Allerdings bedeutet auch diese Art von Verifikation einen Mehraufwand: die Mastodoninstanz, auf dem der Beitrag angezeigt, wird muss den Link selber überpüfen, da er dem Sender nicht vertrauen kann. Das bedeutet einen Mehraufwand für jeden zu überprüfenden Benutzer.

Fazit

Nutzer auf sozialen Plattformen haben ein Interesse an ihrer Verifikation. Diese Verifikation ist durch die verteilte Natur des Fediverse dort komplizierter als auf zentralisierten Plattformen.
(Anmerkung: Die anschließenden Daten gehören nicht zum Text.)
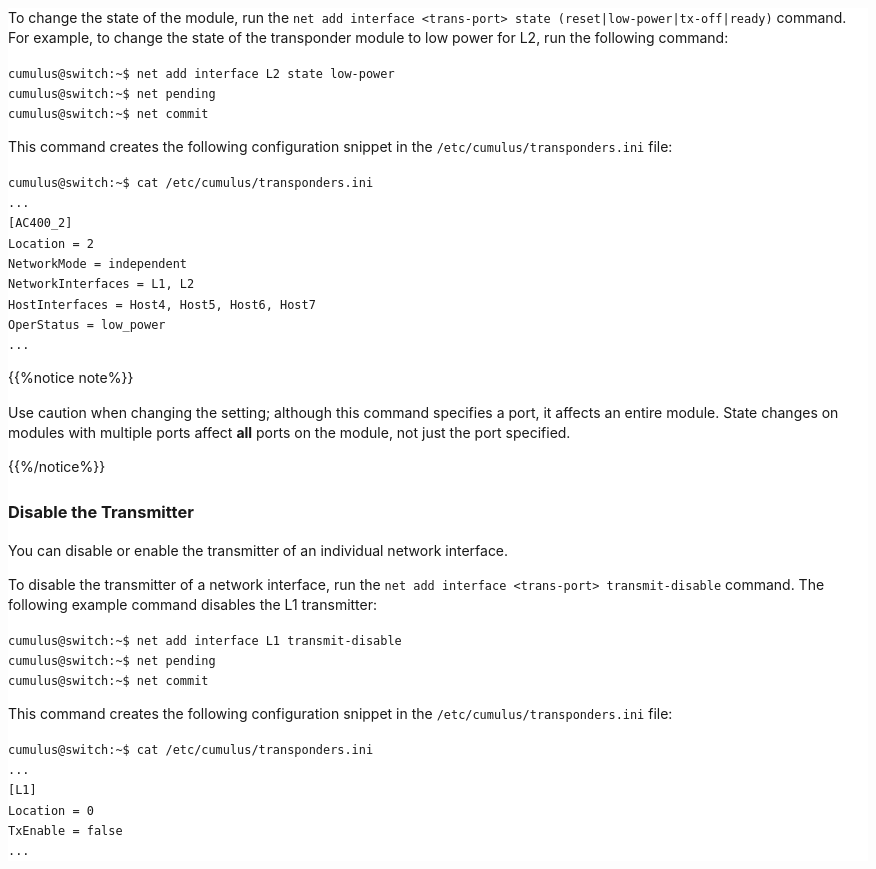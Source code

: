 To change the state of the module, run the `net add interface
<trans-port> state (reset|low-power|tx-off|ready)` command. For example,
to change the state of the transponder module to low power for L2, run
the following command:

```
cumulus@switch:~$ net add interface L2 state low-power
cumulus@switch:~$ net pending
cumulus@switch:~$ net commit
```

This command creates the following configuration snippet in the
`/etc/cumulus/transponders.ini` file:

```
cumulus@switch:~$ cat /etc/cumulus/transponders.ini
...
[AC400_2]
Location = 2
NetworkMode = independent
NetworkInterfaces = L1, L2
HostInterfaces = Host4, Host5, Host6, Host7
OperStatus = low_power
...
```

{{%notice note%}}

Use caution when changing the setting; although this command specifies a
port, it affects an entire module. State changes on modules with
multiple ports affect **all** ports on the module, not just the port
specified.

{{%/notice%}}

### Disable the Transmitter

You can disable or enable the transmitter of an individual network
interface.

To disable the transmitter of a network interface, run the `net add
interface <trans-port> transmit-disable` command. The following example
command disables the L1 transmitter:

```
cumulus@switch:~$ net add interface L1 transmit-disable
cumulus@switch:~$ net pending
cumulus@switch:~$ net commit
```

This command creates the following configuration snippet in the
`/etc/cumulus/transponders.ini` file:

```
cumulus@switch:~$ cat /etc/cumulus/transponders.ini
...
[L1]
Location = 0
TxEnable = false
...
```
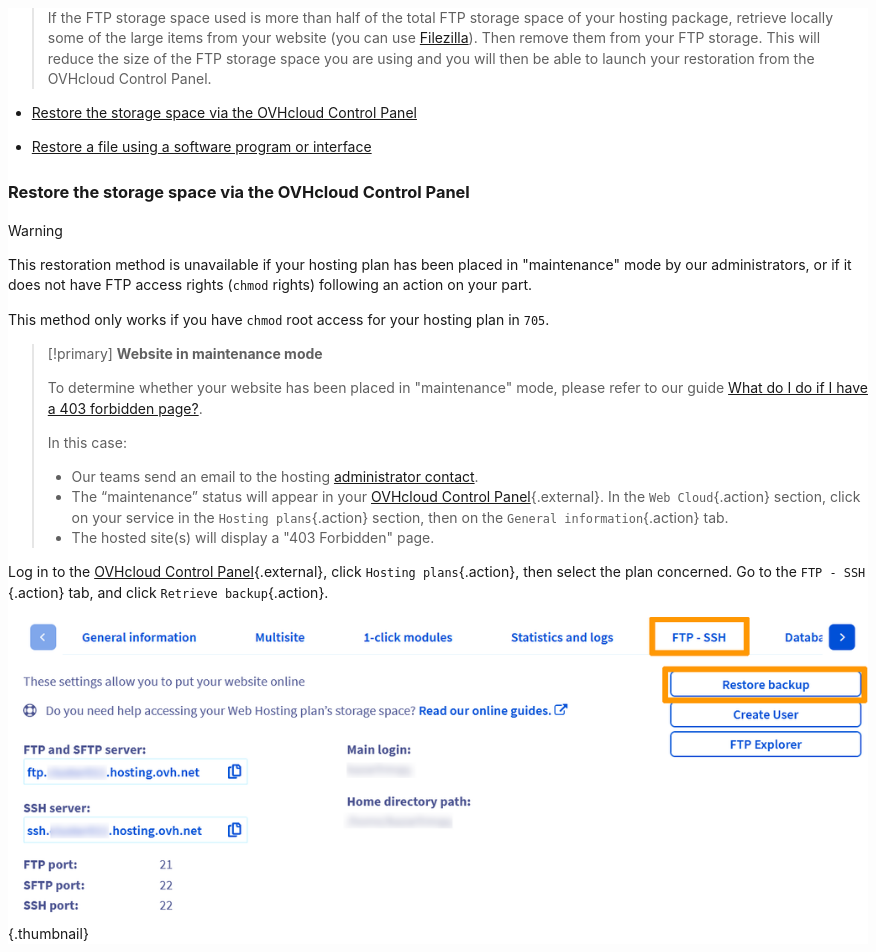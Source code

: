 > If the FTP storage space used is more than half of the total FTP storage space of your hosting package, retrieve locally some of the large items from your website (you can use [Filezilla](/pages/web_cloud/web_hosting/ftp_filezilla_user_guide)). Then remove them from your FTP storage. This will reduce the size of the FTP storage space you are using and you will then be able to launch your restoration from the OVHcloud Control Panel.
>

- [Restore the storage space via the OVHcloud Control Panel](#viacontrolpanel)

- [Restore a file using a software program or interface](#viainterface)

### Restore the storage space via the OVHcloud Control Panel <a name="viacontrolpanel"></a>

> [!warning]
>
> This restoration method is unavailable if your hosting plan has been placed in "maintenance" mode by our administrators, or if it does not have FTP access rights (`chmod` rights) following an action on your part.
>
> This method only works if you have `chmod` root access for your hosting plan in `705`.
>

> [!primary]
> **Website in maintenance mode**
> 
> To determine whether your website has been placed in "maintenance" mode, please refer to our guide [What do I do if I have a 403 forbidden page?](/pages/web_cloud/web_hosting/diagnostic_403_forbidden). 
> 
> In this case:
>
> - Our teams send an email to the hosting [administrator contact](/pages/account_and_service_management/account_information/managing_contacts#access-contact-management).
> - The “maintenance” status will appear in your [OVHcloud Control Panel](https://ca.ovh.com/auth/?action=gotomanager&from=https://www.ovh.com.au/&ovhSubsidiary=au){.external}. In the `Web Cloud`{.action} section, click on your service in the `Hosting plans`{.action} section, then on the `General information`{.action} tab.
> - The hosted site(s) will display a "403 Forbidden" page.
>

Log in to the [OVHcloud Control Panel](https://ca.ovh.com/auth/?action=gotomanager&from=https://www.ovh.com.au/&ovhSubsidiary=au){.external}, click `Hosting plans`{.action}, then select the plan concerned. Go to the `FTP - SSH`{.action} tab, and click `Retrieve backup`{.action}.

![backupftp](images/backupftp-step1.png){.thumbnail}
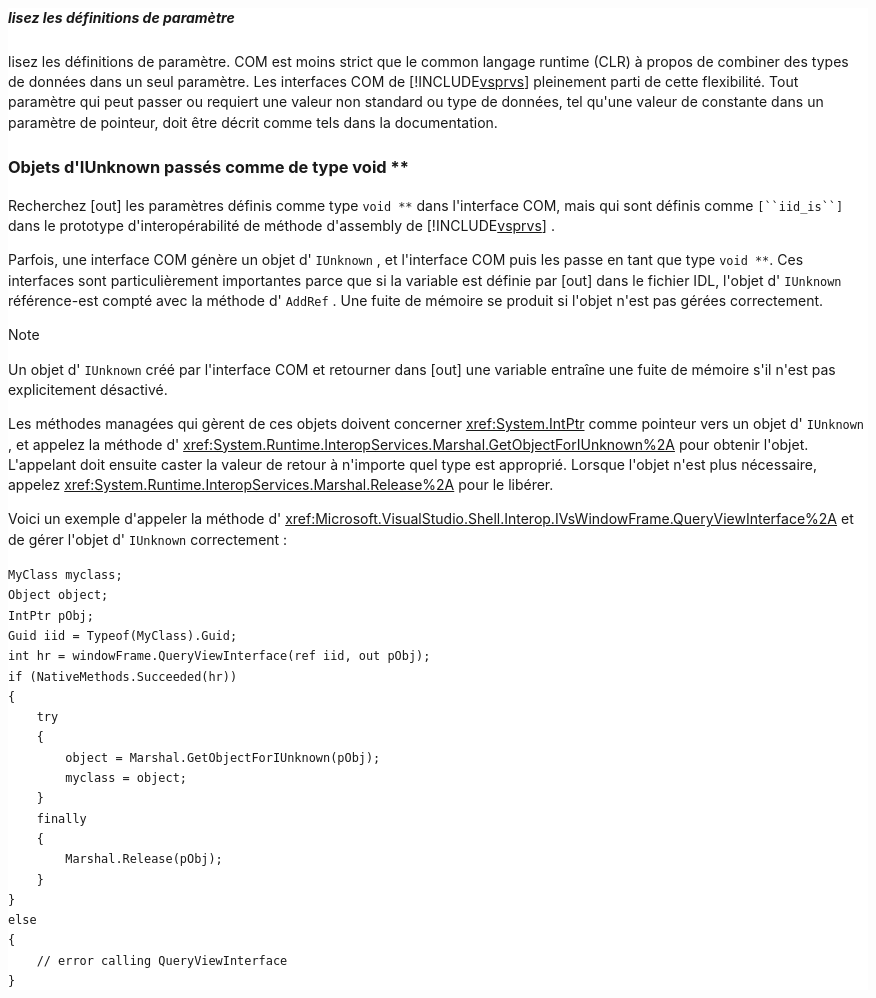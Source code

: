 ##### lisez les définitions de paramètre  
 lisez les définitions de paramètre.  COM est moins strict que le common langage runtime \(CLR\) à propos de combiner des types de données dans un seul paramètre.  Les interfaces COM de [!INCLUDE[vsprvs](../assembler/masm/includes/vsprvs_md.md)] pleinement parti de cette flexibilité.  Tout paramètre qui peut passer ou requiert une valeur non standard ou type de données, tel qu'une valeur de constante dans un paramètre de pointeur, doit être décrit comme tels dans la documentation.  
  
### Objets d'IUnknown passés comme de type void \*\*  
 Recherchez \[out\] les paramètres définis comme type `void **` dans l'interface COM, mais qui sont définis comme `[``iid_is``]` dans le prototype d'interopérabilité de méthode d'assembly de [!INCLUDE[vsprvs](../assembler/masm/includes/vsprvs_md.md)] .  
  
 Parfois, une interface COM génère un objet d' `IUnknown` , et l'interface COM puis les passe en tant que type `void **`.  Ces interfaces sont particulièrement importantes parce que si la variable est définie par \[out\] dans le fichier IDL, l'objet d' `IUnknown` référence\-est compté avec la méthode d' `AddRef` .  Une fuite de mémoire se produit si l'objet n'est pas gérées correctement.  
  
> [!NOTE]
>  Un objet d' `IUnknown` créé par l'interface COM et retourner dans \[out\] une variable entraîne une fuite de mémoire s'il n'est pas explicitement désactivé.  
  
 Les méthodes managées qui gèrent de ces objets doivent concerner <xref:System.IntPtr> comme pointeur vers un objet d' `IUnknown` , et appelez la méthode d' <xref:System.Runtime.InteropServices.Marshal.GetObjectForIUnknown%2A> pour obtenir l'objet.  L'appelant doit ensuite caster la valeur de retour à n'importe quel type est approprié.  Lorsque l'objet n'est plus nécessaire, appelez <xref:System.Runtime.InteropServices.Marshal.Release%2A> pour le libérer.  
  
 Voici un exemple d'appeler la méthode d' <xref:Microsoft.VisualStudio.Shell.Interop.IVsWindowFrame.QueryViewInterface%2A> et de gérer l'objet d' `IUnknown` correctement :  
  
```  
MyClass myclass;  
Object object;  
IntPtr pObj;  
Guid iid = Typeof(MyClass).Guid;  
int hr = windowFrame.QueryViewInterface(ref iid, out pObj);     
if (NativeMethods.Succeeded(hr))   
{  
    try   
    {  
        object = Marshal.GetObjectForIUnknown(pObj);  
        myclass = object;  
    }  
    finally   
    {  
        Marshal.Release(pObj);  
    }  
}  
else   
{  
    // error calling QueryViewInterface  
}  
```  
  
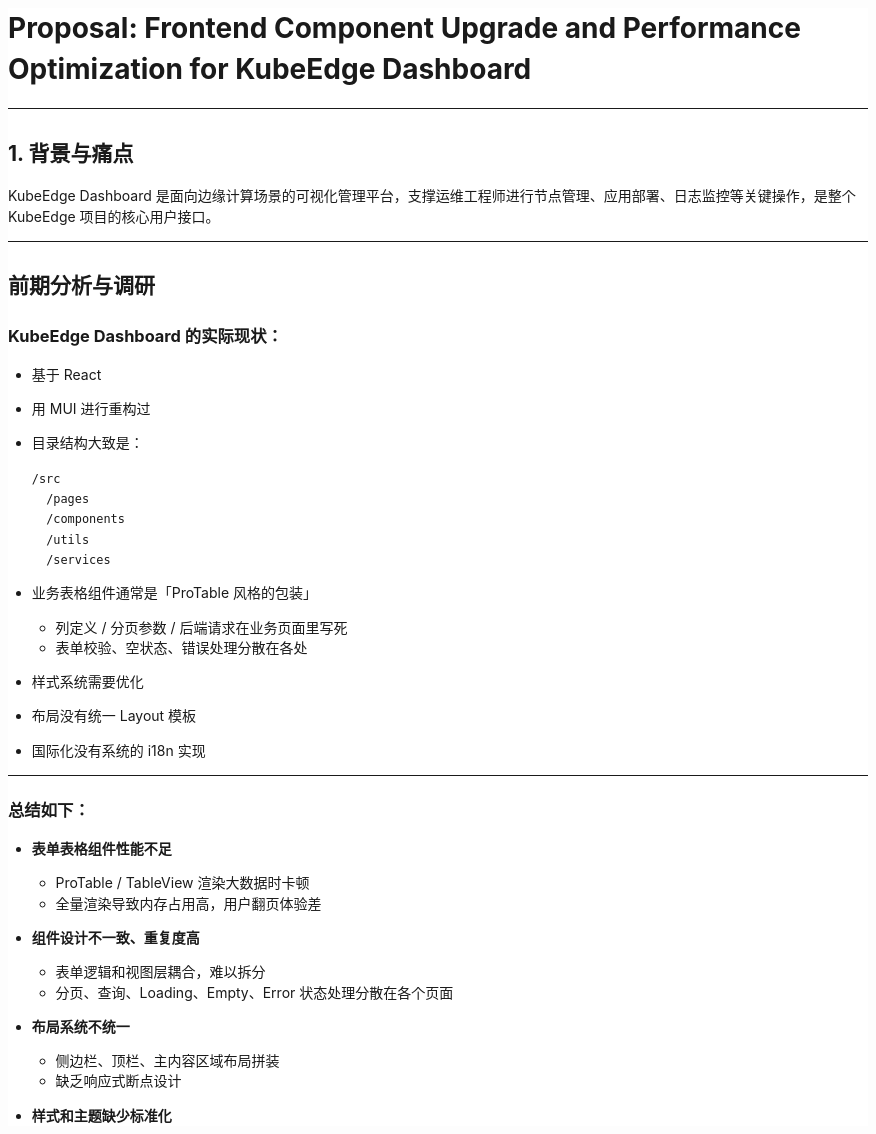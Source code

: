 # Proposal: Frontend Component Upgrade and Performance Optimization for KubeEdge Dashboard

---

## 1. 背景与痛点

KubeEdge Dashboard 是面向边缘计算场景的可视化管理平台，支撑运维工程师进行节点管理、应用部署、日志监控等关键操作，是整个 KubeEdge 项目的核心用户接口。

---

## 前期分析与调研

### KubeEdge Dashboard 的实际现状：

* 基于 React
* 用 MUI 进行重构过
* 目录结构大致是：

  ```
  /src
    /pages
    /components
    /utils
    /services
  ```
* 业务表格组件通常是「ProTable 风格的包装」

  * 列定义 / 分页参数 / 后端请求在业务页面里写死
  * 表单校验、空状态、错误处理分散在各处
* 样式系统需要优化
* 布局没有统一 Layout 模板
* 国际化没有系统的 i18n 实现

---
### 总结如下：

* **表单表格组件性能不足**

  * ProTable / TableView 渲染大数据时卡顿
  * 全量渲染导致内存占用高，用户翻页体验差

* **组件设计不一致、重复度高**

  * 表单逻辑和视图层耦合，难以拆分
  * 分页、查询、Loading、Empty、Error 状态处理分散在各个页面

* **布局系统不统一**

  * 侧边栏、顶栏、主内容区域布局拼装
  * 缺乏响应式断点设计

* **样式和主题缺少标准化**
Trotzdem gibt es einige Möglichkeiten, die aber teilweise eigene Probleme mit sich bringen: So verstoßen zentralisierte Verifikationsinstanzen gegen die Grundidee des Fediverse, und die existierenden Follower-Beziehungen reichen nicht aus, um Vertrauen zu schaffen.

Das verifizierende Parteien eigene Instanzen betreiben ist prinzipiell gut, solange keine Abhängigkeitsverhältnisse entstehen. Besteht ein Abhängigkeitsverhältnis ist es besser, verifizierte Links zu benutzen. Die Möglichkeit, verifizierte Links auf der Timeline darzustellen, könnte Verifikationen weiter erleichtern.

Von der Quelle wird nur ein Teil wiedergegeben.